Carolyn Conrad’s recent work embraces all the approaches she has been developing over the years: painting, photography, sculpture and installation. Through a process of constructing and deconstruction she finds the essence of her chosen materials -- paper, cloth, wood, clay, plaster and of late, dryer lint. She takes a nontraditional path, for example, paintings are sewn, plaster replaces paint, constructions become photographs.

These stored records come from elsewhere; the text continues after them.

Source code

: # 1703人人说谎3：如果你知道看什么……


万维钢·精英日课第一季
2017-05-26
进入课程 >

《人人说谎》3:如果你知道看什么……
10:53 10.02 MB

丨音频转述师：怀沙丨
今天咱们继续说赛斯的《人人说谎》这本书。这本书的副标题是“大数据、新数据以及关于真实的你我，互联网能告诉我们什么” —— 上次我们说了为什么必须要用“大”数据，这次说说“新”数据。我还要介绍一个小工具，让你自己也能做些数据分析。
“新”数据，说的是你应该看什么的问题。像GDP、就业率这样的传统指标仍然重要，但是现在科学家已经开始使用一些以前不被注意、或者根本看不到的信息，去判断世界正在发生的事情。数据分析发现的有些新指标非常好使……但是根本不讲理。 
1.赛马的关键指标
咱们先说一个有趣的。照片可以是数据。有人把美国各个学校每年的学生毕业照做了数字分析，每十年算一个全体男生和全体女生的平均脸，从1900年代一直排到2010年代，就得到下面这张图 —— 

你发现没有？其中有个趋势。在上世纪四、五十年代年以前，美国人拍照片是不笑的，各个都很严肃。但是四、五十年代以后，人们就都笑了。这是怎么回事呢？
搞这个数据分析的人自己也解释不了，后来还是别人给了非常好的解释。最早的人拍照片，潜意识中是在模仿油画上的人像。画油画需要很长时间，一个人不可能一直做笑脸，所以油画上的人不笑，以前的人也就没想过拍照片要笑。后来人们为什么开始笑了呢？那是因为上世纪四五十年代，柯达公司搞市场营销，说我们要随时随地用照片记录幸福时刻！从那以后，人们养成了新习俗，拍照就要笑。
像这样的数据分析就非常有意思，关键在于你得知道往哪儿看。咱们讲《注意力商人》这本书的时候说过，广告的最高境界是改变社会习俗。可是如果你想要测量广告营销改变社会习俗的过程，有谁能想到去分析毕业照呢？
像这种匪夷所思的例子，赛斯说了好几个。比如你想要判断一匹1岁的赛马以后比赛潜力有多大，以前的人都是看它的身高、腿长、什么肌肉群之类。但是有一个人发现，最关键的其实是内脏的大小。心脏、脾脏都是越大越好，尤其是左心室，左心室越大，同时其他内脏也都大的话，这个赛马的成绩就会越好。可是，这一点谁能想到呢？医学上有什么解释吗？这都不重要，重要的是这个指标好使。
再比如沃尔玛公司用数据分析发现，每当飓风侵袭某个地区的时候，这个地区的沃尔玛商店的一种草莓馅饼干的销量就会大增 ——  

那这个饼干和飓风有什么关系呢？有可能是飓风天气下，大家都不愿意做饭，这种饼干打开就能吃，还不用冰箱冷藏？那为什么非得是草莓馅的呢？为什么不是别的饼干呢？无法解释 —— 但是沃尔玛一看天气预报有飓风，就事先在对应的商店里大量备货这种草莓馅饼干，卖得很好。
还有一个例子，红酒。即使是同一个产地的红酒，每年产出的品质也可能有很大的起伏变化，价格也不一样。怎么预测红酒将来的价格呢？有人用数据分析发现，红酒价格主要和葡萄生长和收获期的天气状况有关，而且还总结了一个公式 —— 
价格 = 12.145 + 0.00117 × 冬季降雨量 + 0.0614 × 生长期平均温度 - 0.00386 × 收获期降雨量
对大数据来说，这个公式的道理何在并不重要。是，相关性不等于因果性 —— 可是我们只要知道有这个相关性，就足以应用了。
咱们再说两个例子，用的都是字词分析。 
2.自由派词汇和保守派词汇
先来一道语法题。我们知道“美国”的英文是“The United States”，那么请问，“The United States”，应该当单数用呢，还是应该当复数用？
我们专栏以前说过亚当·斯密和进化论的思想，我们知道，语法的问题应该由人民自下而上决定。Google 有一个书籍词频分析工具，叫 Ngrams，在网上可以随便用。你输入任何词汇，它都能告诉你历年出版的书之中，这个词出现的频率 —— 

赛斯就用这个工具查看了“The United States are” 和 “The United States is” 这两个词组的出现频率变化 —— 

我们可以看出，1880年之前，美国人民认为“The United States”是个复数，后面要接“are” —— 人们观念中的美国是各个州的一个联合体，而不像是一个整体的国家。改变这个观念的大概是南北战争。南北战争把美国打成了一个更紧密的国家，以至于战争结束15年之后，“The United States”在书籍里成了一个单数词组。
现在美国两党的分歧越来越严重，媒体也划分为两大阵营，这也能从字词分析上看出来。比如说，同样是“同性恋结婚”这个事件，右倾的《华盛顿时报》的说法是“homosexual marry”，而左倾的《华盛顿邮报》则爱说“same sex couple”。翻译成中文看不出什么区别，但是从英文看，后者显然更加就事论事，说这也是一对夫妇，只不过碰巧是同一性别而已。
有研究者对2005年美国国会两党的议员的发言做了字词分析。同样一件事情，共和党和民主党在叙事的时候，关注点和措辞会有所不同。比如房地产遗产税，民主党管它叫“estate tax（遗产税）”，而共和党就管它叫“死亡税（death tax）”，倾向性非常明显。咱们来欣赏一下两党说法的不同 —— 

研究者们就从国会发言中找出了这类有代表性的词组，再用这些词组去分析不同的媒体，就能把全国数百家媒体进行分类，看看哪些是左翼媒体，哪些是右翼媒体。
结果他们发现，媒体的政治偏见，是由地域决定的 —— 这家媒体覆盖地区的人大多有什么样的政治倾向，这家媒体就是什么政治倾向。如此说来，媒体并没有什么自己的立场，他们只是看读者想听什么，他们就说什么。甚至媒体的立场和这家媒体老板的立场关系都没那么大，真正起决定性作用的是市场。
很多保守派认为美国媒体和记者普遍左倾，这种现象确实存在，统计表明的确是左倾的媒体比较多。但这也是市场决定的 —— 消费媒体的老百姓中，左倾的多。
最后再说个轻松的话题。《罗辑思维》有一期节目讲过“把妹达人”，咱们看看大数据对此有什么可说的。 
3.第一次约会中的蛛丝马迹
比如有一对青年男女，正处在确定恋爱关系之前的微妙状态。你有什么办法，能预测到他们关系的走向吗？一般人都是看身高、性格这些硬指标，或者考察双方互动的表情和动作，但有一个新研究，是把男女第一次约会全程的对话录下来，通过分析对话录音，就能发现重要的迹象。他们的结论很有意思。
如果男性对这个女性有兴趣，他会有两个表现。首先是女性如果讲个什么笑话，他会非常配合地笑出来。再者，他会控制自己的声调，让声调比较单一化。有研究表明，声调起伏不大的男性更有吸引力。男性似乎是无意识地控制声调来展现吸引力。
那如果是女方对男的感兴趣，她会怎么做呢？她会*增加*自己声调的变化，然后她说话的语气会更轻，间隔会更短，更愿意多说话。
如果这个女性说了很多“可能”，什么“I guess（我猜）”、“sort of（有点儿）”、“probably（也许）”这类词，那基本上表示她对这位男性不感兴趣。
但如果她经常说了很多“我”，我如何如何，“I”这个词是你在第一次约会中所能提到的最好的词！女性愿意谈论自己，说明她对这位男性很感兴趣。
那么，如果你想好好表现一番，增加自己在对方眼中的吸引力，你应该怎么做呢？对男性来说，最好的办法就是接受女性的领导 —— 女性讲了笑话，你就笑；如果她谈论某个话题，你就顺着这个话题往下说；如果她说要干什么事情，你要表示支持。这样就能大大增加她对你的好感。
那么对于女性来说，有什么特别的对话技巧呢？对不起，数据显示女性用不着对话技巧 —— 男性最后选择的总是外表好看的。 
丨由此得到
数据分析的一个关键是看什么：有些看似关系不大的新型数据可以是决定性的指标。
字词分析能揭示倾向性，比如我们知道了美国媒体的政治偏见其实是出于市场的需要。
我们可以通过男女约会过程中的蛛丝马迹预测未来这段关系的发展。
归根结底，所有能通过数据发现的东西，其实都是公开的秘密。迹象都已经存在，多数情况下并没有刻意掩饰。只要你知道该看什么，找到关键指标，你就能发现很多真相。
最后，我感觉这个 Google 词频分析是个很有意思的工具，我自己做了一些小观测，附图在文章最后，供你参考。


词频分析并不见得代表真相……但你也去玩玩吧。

Several years ago her methodology came together with digital photography. Before arriving at a final print she constructs rural scenes making iconic architecture out of clay and wood, then paints or draws their backdrops. These naturally lit studio constructions evoke moods of romanticized isolation, about which the artist says:


“I am interested in creating human dialogues using structures rather than people and steering naturalism towards abstraction. The viewer may question, ‘Are these places emerging or disappearing? Are they idyllic or menacing? Paintings or photographs?’ My intention is to create images and objects of simplicity and containment and to elevate the ordinary to a place of significance.”


Conrad spent her childhood in New England and years around the farmlands of Long Island as her work suggests. Her early art training at BMFA, undergraduate work at Massachusetts College of Art, and graduate work at NYU helped form her minimalist and conceptual aesthetic. Now living in Sag Harbor, NY, she continues to work the concepts of “home” and memory of place.